Susunan lima alat bukti yang ada pada Pasal 184 KUHAP, sambungnya, hanya bukti surat (hasil audit BPK) dan keterangan ahli di bidang keuangan yang dapat menunjukkan Kerugian Keuangan Negara yang pasti dan nyata (actual loss).

“Namun dalam perkara a quo tidak demikian. Padahal sudah cukup banyak produk hukum pengadilan negeri yang memutus permohonan praperadilan dengan menempatkan hasil audit BPK dan keterangan ahli di bidang keuangan sebagai bukti permulaan. Lantas mengapa Majelis Hakim Pengadilan Negeri Soasio justru berpendapat lain dalam menilai penerapan Pasal 2 ayat (1) dan Pasal 3 UUTPK?” kata Hendra mempertanyakan.
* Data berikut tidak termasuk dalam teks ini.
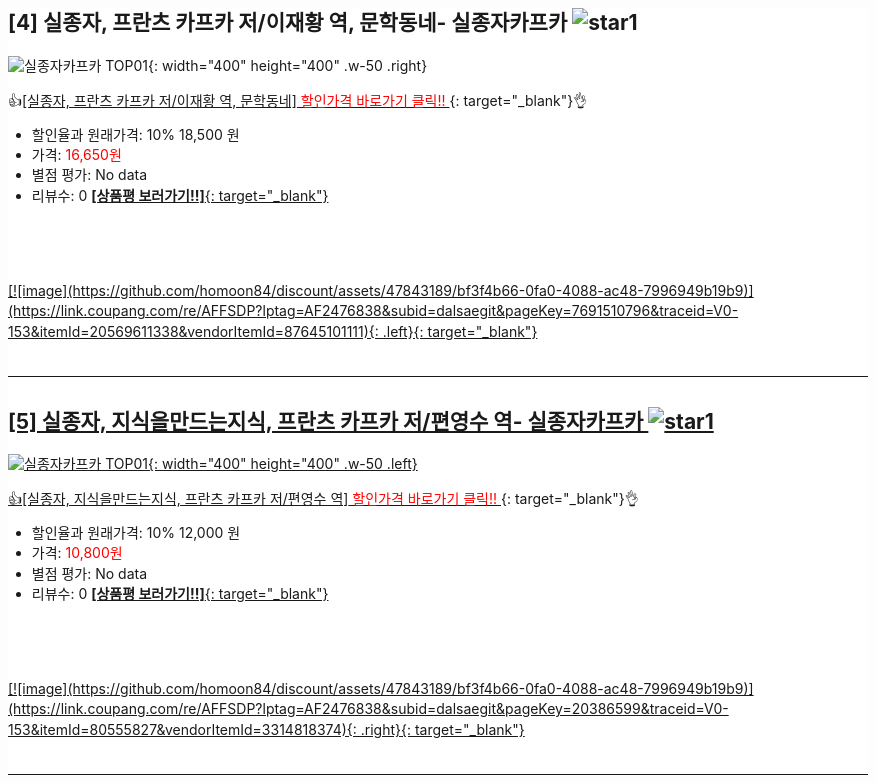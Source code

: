 
        
       
## [4] 실종자, 프란츠 카프카 저/이재황 역, 문학동네- 실종자카프카  <img width="81" alt="star1" src="https://user-images.githubusercontent.com/78655692/151471925-e5f35751-d4b9-416b-b41d-a059267a09e3.png">

![실종자카프카 TOP01](https://thumbnail7.coupangcdn.com/thumbnails/remote/230x230ex/image/vendor_inventory/1c00/8dd5eb2330d1cba705f83179fb25a4f65e51851552a49e7e0ffa9b753c3b.png){: width="400" height="400" .w-50 .right}


👍<a href="https://link.coupang.com/re/AFFSDP?lptag=AF2476838&subid=dalsaegit&pageKey=7691510796&traceid=V0-153&itemId=20569611338&vendorItemId=87645101111">[실종자, 프란츠 카프카 저/이재황 역, 문학동네]<font color=red> 할인가격 바로가기 클릭!! </font></a>{: target="_blank"}👌
<br>
- 할인율과 원래가격: 10%  18,500   원
- 가격: <span style='color:red'>16,650원</span>
- 별점 평가: No data
- 리뷰수: 0 <a href="https://link.coupang.com/re/AFFSDP?lptag=AF2476838&subid=dalsaegit&pageKey=7691510796&traceid=V0-153&itemId=20569611338&vendorItemId=87645101111"> <strong>[상품평 보러가기!!]</strong>{: target="_blank"}
<br>
<br>
<br>
[![image](https://github.com/homoon84/discount/assets/47843189/bf3f4b66-0fa0-4088-ac48-7996949b19b9)](https://link.coupang.com/re/AFFSDP?lptag=AF2476838&subid=dalsaegit&pageKey=7691510796&traceid=V0-153&itemId=20569611338&vendorItemId=87645101111){: .left}{: target="_blank"}
<br>
<br>

---

        
       
## [5] 실종자, 지식을만드는지식, 프란츠 카프카 저/편영수 역- 실종자카프카  <img width="81" alt="star1" src="https://user-images.githubusercontent.com/78655692/151471925-e5f35751-d4b9-416b-b41d-a059267a09e3.png">

![실종자카프카 TOP01](https://thumbnail7.coupangcdn.com/thumbnails/remote/230x230ex/image/retail-product-api/A00077021/458119/817556/main/d07de0e4994625271ffd46eb10b72af937b8d79215a8b739881a0cf6f028e1f7.jpg){: width="400" height="400" .w-50 .left}


👍<a href="https://link.coupang.com/re/AFFSDP?lptag=AF2476838&subid=dalsaegit&pageKey=20386599&traceid=V0-153&itemId=80555827&vendorItemId=3314818374">[실종자, 지식을만드는지식, 프란츠 카프카 저/편영수 역]<font color=red> 할인가격 바로가기 클릭!! </font></a>{: target="_blank"}👌
<br>
- 할인율과 원래가격: 10%  12,000   원
- 가격: <span style='color:red'>10,800원</span>
- 별점 평가: No data
- 리뷰수: 0 <a href="https://link.coupang.com/re/AFFSDP?lptag=AF2476838&subid=dalsaegit&pageKey=20386599&traceid=V0-153&itemId=80555827&vendorItemId=3314818374"> <strong>[상품평 보러가기!!]</strong>{: target="_blank"}
<br>
<br>
<br>
[![image](https://github.com/homoon84/discount/assets/47843189/bf3f4b66-0fa0-4088-ac48-7996949b19b9)](https://link.coupang.com/re/AFFSDP?lptag=AF2476838&subid=dalsaegit&pageKey=20386599&traceid=V0-153&itemId=80555827&vendorItemId=3314818374){: .right}{: target="_blank"}
<br>
<br>

---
Hendra berujar, putusan Hakim PN Soasio tersebut akan dilaporkan ke KY dan Bawas MA. Selain itu, pihaknya juga akan melakukan eksaminasi terhadap putusan itu.

“Atas produk hukum praperadilan tersebut, yang menurut Putusan MK dan ketentuan peraturan perundang-undangan terkait sangat kacau atau tidak cukup beralasan, maka dengan segala hormat dan demi tegaknya kepastian hukum Acara Pidana dan Hak Asasi Manusia, putusan a quo akan kami laporkan ke KY RI dan Bawas MA RI serta kami akan melakukan eksaminasi terhadap putusan,” ujarnya.

Ia menambahkan, keanehan lain adalah dalam perkara ini Majelis Hakim mengakui hingga saat ini tidak ada kerugian keuangan negara. Di sisi lain, Majelis Hakim tidak bisa menilai pada praperadilan ini selain pada pokok perkara.

“Lantas bagaimana jika dalam perkara a quo ternyata tidak ada kerugian keuangan negara? Sikap Majelis Hakim yang dengan tetap menyatakan sah penetapan tersangka atas nama AG merupakan sikap yang tidak konsisten bahkan membuat ketidakpastian hukum atas penerapan Pasal 2 ayat (1) dan Pasal 3 UUTPK,” tandas Hendra.